Sept. 22 (Bloomberg) -- Axa Rosenberg Group LLC’s co-founder Barr M. Rosenberg agreed to pay $2.5 million to settle claims by the U.S. Securities and Exchange Commission, which accused him of securities fraud for concealing a coding error in his firm’s investment model.
Rosenberg, 68, who learned of the error in June 2009, directed others to conceal it and didn’t inform clients until April 2010, according to a statement on the agency’s website. Rosenberg agreed to a lifetime securities industry ban, the SEC said.
Axa Rosenberg, a unit of Paris-based insurer Axa SA, last year said it overhauled its management team after learning of the error, which cost clients $217 million in losses. Rosenberg stepped down as part of the overhaul, while Axa Rosenberg in February repaid clients the $217 million in losses and agreed to pay the SEC a $25 million fine.
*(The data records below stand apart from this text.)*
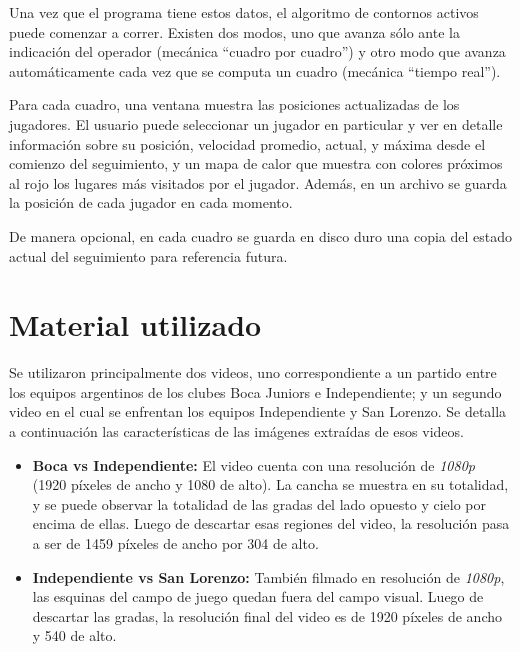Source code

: Una vez que el programa tiene estos datos, el algoritmo de contornos activos puede comenzar a correr. Existen dos modos, uno que avanza sólo ante la indicación del operador (mecánica ``cuadro por cuadro'') y otro modo que avanza automáticamente cada vez que se computa un cuadro (mecánica ``tiempo real'').  %

Para cada cuadro, una ventana muestra las posiciones actualizadas de los jugadores. El usuario puede seleccionar un jugador en particular y ver en detalle información sobre su posición, velocidad promedio, actual, y máxima desde el comienzo del seguimiento, y un mapa de calor que muestra con colores próximos al rojo los lugares más visitados por el jugador. Además, en un archivo se guarda la posición de cada jugador en cada momento.

De manera opcional, en cada cuadro se guarda en disco duro una copia del estado actual del seguimiento para referencia futura.

\section{Material utilizado}

Se utilizaron principalmente dos videos, uno correspondiente a un partido entre los equipos argentinos de los clubes Boca Juniors e Independiente; y un segundo video en el cual se enfrentan los equipos Independiente y San Lorenzo. Se detalla a continuación las características de las imágenes extraídas de esos videos.

\begin{itemize}
  \item \textbf{Boca vs Independiente:} El video cuenta con una resolución de \textit{1080p} (1920 píxeles de ancho y 1080 de alto). La cancha se muestra en su totalidad, y se puede observar la totalidad de las gradas del lado opuesto y cielo por encima de ellas. Luego de descartar esas regiones del video, la resolución pasa a ser de 1459 píxeles de ancho por 304 de alto. %
  \item \textbf{Independiente vs San Lorenzo:} También filmado en resolución de \textit{1080p}, las esquinas del campo de juego quedan fuera del campo visual. Luego de descartar las gradas, la resolución final del video es de 1920 píxeles de ancho y 540 de alto. %
\end{itemize}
“Investors in quant funds trust their advisers to develop, maintain and operate the quant models that drive a fund’s performance,” Bruce Karpati, co-chief of the SEC enforcement’s asset-management unit, said in today’s statement. “Rosenberg betrayed investors when he failed to disclose the material coding error.”
Jonathan Bass, an attorney for Rosenberg, said his client “is distressed by the events that occurred at Axa Rosenberg.”
“He never acted with any intention to cause harm to Axa Rosenberg clients or to gain any advantage or benefit for himself,” Bass, a partner with Coblentz, Patch, Duffy & Bass LLP in San Francisco, said in a telephone interview. “He is relieved that the matter is now concluded.”